Dificultad de movimiento.
Enfermedad hipertensiva del embarazo.
Diabetes gestacional.
Amenaza del parto prematuro.
Parto prematuro.
Desprendimiento prematuro de placenta.
Mayor número de cesáreas.
Mayor predisposición a la hemorragia postparto.
   
Complicaciones fetales
Abortos.
Muerte de un feto antes de la semana 20
Prematuridad.
Rotura prematura de membranas
Hidramnios (aumento del líquido amniótico)
Crecimiento intrauterino retardado
Prolapso de cordón
Recién nacidos de bajo peso
Síndrome de transfusión feto-fetal en gestaciones monocoriales
Entrelazamiento de los cordones
Colisión de gemelos en el parto
Mortalidad perinatal
   
Estas complicaciones van aumentando conforme aumentan los números de fetos en la gestación.
Las gestaciones múltiples deben controlarse en unidades de alto riesgo. El seguimiento del embarazo debe seguir el mismo protocolo que la gestación única, salvo cuando exista alguna complicación que se deberán aumentar el número de ecografías y pruebas diagnósticas.
 
Vía del parto
 
Depende la vía del parto de cómo estén colocados los fetos.
 
 -  Si ambos gemelos están en presentación cefálica (con la cabeza hacia abajo) se podrá realizar un parto vaginal, salvo que existan contraindicaciones por existir alguna complicación en la madre o en alguno de los fetos.
   
 -  Si el primer feto está en cefálica y el segundo feto en cualquier otra posición, se valorará la edad gestacional o el peso estimado de los fetos:
   
    <32 semanas o peso estimado <1500 gramos: se realizará una cesárea.
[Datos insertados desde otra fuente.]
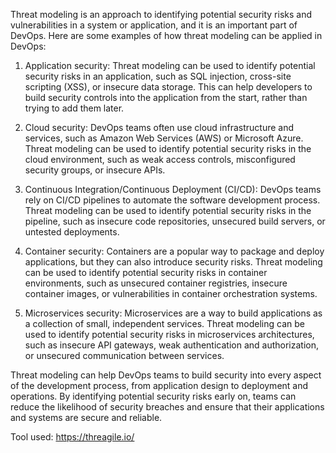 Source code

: 
Threat modeling is an approach to identifying potential security risks and vulnerabilities in a system or application, and it is an important part of DevOps. Here are some examples of how threat modeling can be applied in DevOps:

1.  Application security: Threat modeling can be used to identify potential security risks in an application, such as SQL injection, cross-site scripting (XSS), or insecure data storage. This can help developers to build security controls into the application from the start, rather than trying to add them later.
    
2.  Cloud security: DevOps teams often use cloud infrastructure and services, such as Amazon Web Services (AWS) or Microsoft Azure. Threat modeling can be used to identify potential security risks in the cloud environment, such as weak access controls, misconfigured security groups, or insecure APIs.
    
3.  Continuous Integration/Continuous Deployment (CI/CD): DevOps teams rely on CI/CD pipelines to automate the software development process. Threat modeling can be used to identify potential security risks in the pipeline, such as insecure code repositories, unsecured build servers, or untested deployments.
    
4.  Container security: Containers are a popular way to package and deploy applications, but they can also introduce security risks. Threat modeling can be used to identify potential security risks in container environments, such as unsecured container registries, insecure container images, or vulnerabilities in container orchestration systems.
    
5.  Microservices security: Microservices are a way to build applications as a collection of small, independent services. Threat modeling can be used to identify potential security risks in microservices architectures, such as insecure API gateways, weak authentication and authorization, or unsecured communication between services.
    

Threat modeling can help DevOps teams to build security into every aspect of the development process, from application design to deployment and operations. By identifying potential security risks early on, teams can reduce the likelihood of security breaches and ensure that their applications and systems are secure and reliable.

Tool used: https://threagile.io/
    >32 semanas o peso estimando >1500 gramos: se intentará el parto vía vaginal.
   
 -  Si el primer gemelo está en cualquier posición que no sea la cefálica (nalgas hacia abajo o transversa) se realizará una cesárea.
   
En gestaciones triples se realizará siempre una cesárea.
Siempre que haya una complicación o enfermedad materna, así como una complicación fetal grave, se valorará la cesárea como primera opción. Siempre que la gestación sea monoamniótica (una sola bolsa) se deberá hacer una cesárea.
 
Postparto
 
Hay un mayor riesgo de hemorragia postparto debido a que el útero no se contrae correctamente y esto conlleva a anemia materna posterior.
 
El impacto psicológico que supone la llegada de dos o tres recién nacidos a casa, aumenta el riesgo de depresión postparto por lo que es necesario que la madre tenga una ayuda social y un apoyo psicológico por parte de la pareja con la que debería compartir todos los cuidados de los bebés.
 
A pesar de tratarse de un embarazo de alto riesgo, la madre debe intentar disfrutar de su gestación, disminuyendo la actividad laboral y el esfuerzo físico doméstico que pueden incrementar las complicaciones maternofetales.